L’onere della prova della risoluzione del rapporto di lavoro spetta al datore di lavoro o al dipendente?
del 12/02/19 -

La legge stabilisce che il licenziamento debba essere necessariamente intimato in forma scritta. Non richiede per forza una raccomandata, una email, una pec, non richiede neanche un foglio di carta consegnato a mani e controfirmato dall’interessato. L’importante è che sia «scritto». Naturalmente, a dover dimostrare di aver rispettato tale forma è il datore di lavoro. 

A chi spetta l’onere della prova sulla illegittimità della risoluzione del rapporto di lavoro? In altri termini è il datore di lavoro a dover dimostrare che il dipendente non si è più presentato volontariamente in azienda, per ciò rassegnando – seppur tacitamente – le proprie dimissioni oppure è il dipendente a dover provare di non essere più andato a lavorare perché licenziato verbalmente?

Secondo la Cassazione l’onere della prova spetta all’azienda.
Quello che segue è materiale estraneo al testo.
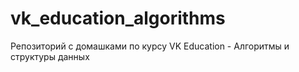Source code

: # vk_education_algorithms
Репозиторий с домашками по курсу VK Education - Алгоритмы и структуры данных
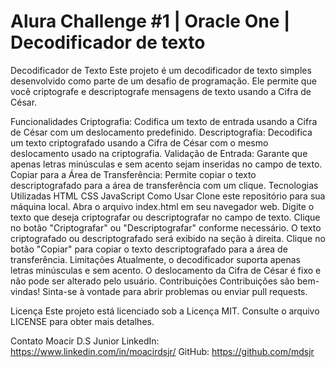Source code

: # Alura Challenge #1 | Oracle One | Decodificador de texto

Decodificador de Texto
Este projeto é um decodificador de texto simples desenvolvido como parte de um desafio de programação. Ele permite que você criptografe e descriptografe mensagens de texto usando a Cifra de César.

Funcionalidades
Criptografia: Codifica um texto de entrada usando a Cifra de César com um deslocamento predefinido.
Descriptografia: Decodifica um texto criptografado usando a Cifra de César com o mesmo deslocamento usado na criptografia.
Validação de Entrada: Garante que apenas letras minúsculas e sem acento sejam inseridas no campo de texto.
Copiar para a Área de Transferência: Permite copiar o texto descriptografado para a área de transferência com um clique.
Tecnologias Utilizadas
HTML
CSS
JavaScript
Como Usar
Clone este repositório para sua máquina local.
Abra o arquivo index.html em seu navegador web.
Digite o texto que deseja criptografar ou descriptografar no campo de texto.
Clique no botão "Criptografar" ou "Descriptografar" conforme necessário.
O texto criptografado ou descriptografado será exibido na seção à direita.
Clique no botão "Copiar" para copiar o texto descriptografado para a área de transferência.
Limitações
Atualmente, o decodificador suporta apenas letras minúsculas e sem acento.
O deslocamento da Cifra de César é fixo e não pode ser alterado pelo usuário.
Contribuições
Contribuições são bem-vindas! Sinta-se à vontade para abrir problemas ou enviar pull requests.

Licença
Este projeto está licenciado sob a Licença MIT. Consulte o arquivo LICENSE para obter mais detalhes.   

Contato
Moacir D.S Junior
LinkedIn: https://www.linkedin.com/in/moacirdsjr/
GitHub: https://github.com/mdsjr
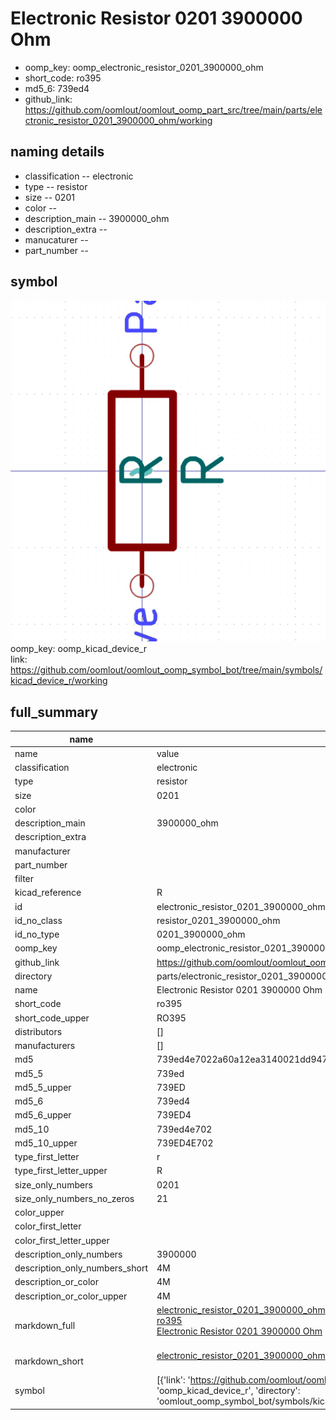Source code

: # Electronic Resistor 0201 3900000 Ohm

  
* oomp_key: oomp_electronic_resistor_0201_3900000_ohm 
* short_code: ro395
* md5_6: 739ed4  
* github_link: https://github.com/oomlout/oomlout_oomp_part_src/tree/main/parts/electronic_resistor_0201_3900000_ohm/working  
## naming details
* classification -- electronic
* type -- resistor
* size -- 0201
* color -- 
* description_main -- 3900000_ohm
* description_extra -- 
* manucaturer -- 
* part_number -- 



## symbol

![](symbol/0/working/working_600.png)  
oomp_key: oomp_kicad_device_r  
link: https://github.com/oomlout/oomlout_oomp_symbol_bot/tree/main/symbols/kicad_device_r/working  


## full_summary
| name | value | 
| --- | --- | 
| name | value | 
| classification | electronic | 
| type | resistor | 
| size | 0201 | 
| color |  | 
| description_main | 3900000_ohm | 
| description_extra |  | 
| manufacturer |  | 
| part_number |  | 
| filter |  | 
| kicad_reference | R | 
| id | electronic_resistor_0201_3900000_ohm | 
| id_no_class | resistor_0201_3900000_ohm | 
| id_no_type | 0201_3900000_ohm | 
| oomp_key | oomp_electronic_resistor_0201_3900000_ohm | 
| github_link | https://github.com/oomlout/oomlout_oomp_part_src/tree/main/parts/electronic_resistor_0201_3900000_ohm/working | 
| directory | parts/electronic_resistor_0201_3900000_ohm | 
| name | Electronic Resistor 0201 3900000 Ohm | 
| short_code | ro395 | 
| short_code_upper | RO395 | 
| distributors | [] | 
| manufacturers | [] | 
| md5 | 739ed4e7022a60a12ea3140021dd947c | 
| md5_5 | 739ed | 
| md5_5_upper | 739ED | 
| md5_6 | 739ed4 | 
| md5_6_upper | 739ED4 | 
| md5_10 | 739ed4e702 | 
| md5_10_upper | 739ED4E702 | 
| type_first_letter | r | 
| type_first_letter_upper | R | 
| size_only_numbers | 0201 | 
| size_only_numbers_no_zeros | 21 | 
| color_upper |  | 
| color_first_letter |  | 
| color_first_letter_upper |  | 
| description_only_numbers | 3900000 | 
| description_only_numbers_short | 4M | 
| description_or_color | 4M | 
| description_or_color_upper | 4M | 
| markdown_full | [electronic_resistor_0201_3900000_ohm](https://github.com/oomlout/oomlout_oomp_part_src/tree/main/parts/electronic_resistor_0201_3900000_ohm/working)<br>[ro395](https://github.com/oomlout/oomlout_oomp_part_src/tree/main/parts/electronic_resistor_0201_3900000_ohm/working)<br>[Electronic Resistor 0201 3900000 Ohm](https://github.com/oomlout/oomlout_oomp_part_src/tree/main/parts/electronic_resistor_0201_3900000_ohm/working)<br><br> | 
| markdown_short | [electronic_resistor_0201_3900000_ohm](https://github.com/oomlout/oomlout_oomp_part_src/tree/main/parts/electronic_resistor_0201_3900000_ohm/working)<br><br> | 
| symbol | [{'link': 'https://github.com/oomlout/oomlout_oomp_symbol_bot/tree/main/symbols/kicad_device_r', 'oomp_key': 'oomp_kicad_device_r', 'directory': 'oomlout_oomp_symbol_bot/symbols/kicad_device_r//working/working.kicad_sym'}] | 
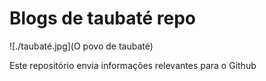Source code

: # Blogs de taubaté repo

![./taubaté.jpg](O povo de taubaté)

Este repositório envia informações relevantes para o Github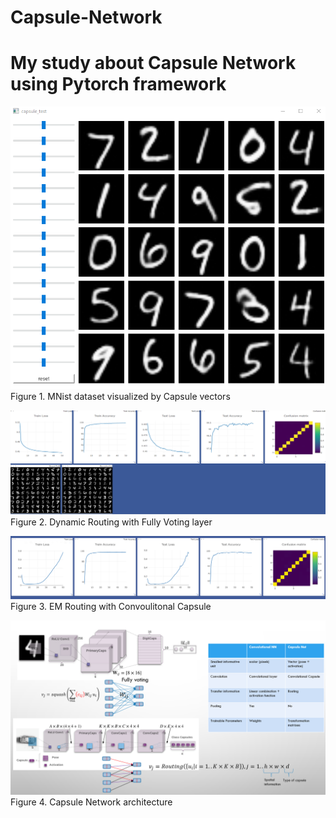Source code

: # Capsule-Network
# My study about Capsule Network using Pytorch framework

![alt text](https://github.com/Ka0Ri/Capsule-Network/blob/master/image/1.png) <br />
Figure 1. MNist dataset visualized by Capsule vectors <br />

![alt text](https://github.com/Ka0Ri/Capsule-Network/blob/master/image/2.png) <br />
Figure 2. Dynamic Routing with Fully Voting layer <br />

![alt text](https://github.com/Ka0Ri/Capsule-Network/blob/master/image/3.png) <br />
Figure 3. EM Routing with Convoulitonal Capsule <br />

![alt text](https://github.com/Ka0Ri/Capsule-Network/blob/master/image/4.png) <br />
Figure 4. Capsule Network architecture <br />
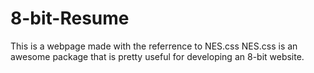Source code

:# 8-bit-Resume
This is a webpage made with the referrence to NES.css
NES.css is an awesome package that is pretty useful for developing an 8-bit website.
Secondo la Corte (Cass. sent. n. 8927/15 del 5.05.2015, n. 4241/15; cfr. anche Cass. sent. n. 14202/2018 e Cass. sent. n. 19236/2011), se il dipendente sostiene di essere stato licenziato oralmente mentre il datore si difende sostenendo che, piuttosto, è stato il lavoratore ad essersi dimesso spontaneamente o a non presentarsi più sul posto di lavoro (risultando in tal modo assente ingiustificato), l’onere della prova grava su quest’ultimo ossia sul datore. Quando il lavoratore sostiene di essere stato licenziato oralmente e fa valere in giudizio l’inefficacia o l’invalidità di tale licenziamento, egli deve solo dimostrare di essere stato estromesso dal rapporto. Al contrario, spetta al datore di lavoro fornire la prova contraria, ossia dimostrare che c’è stato l’abbandono del posto da parte del prestatore d’opera.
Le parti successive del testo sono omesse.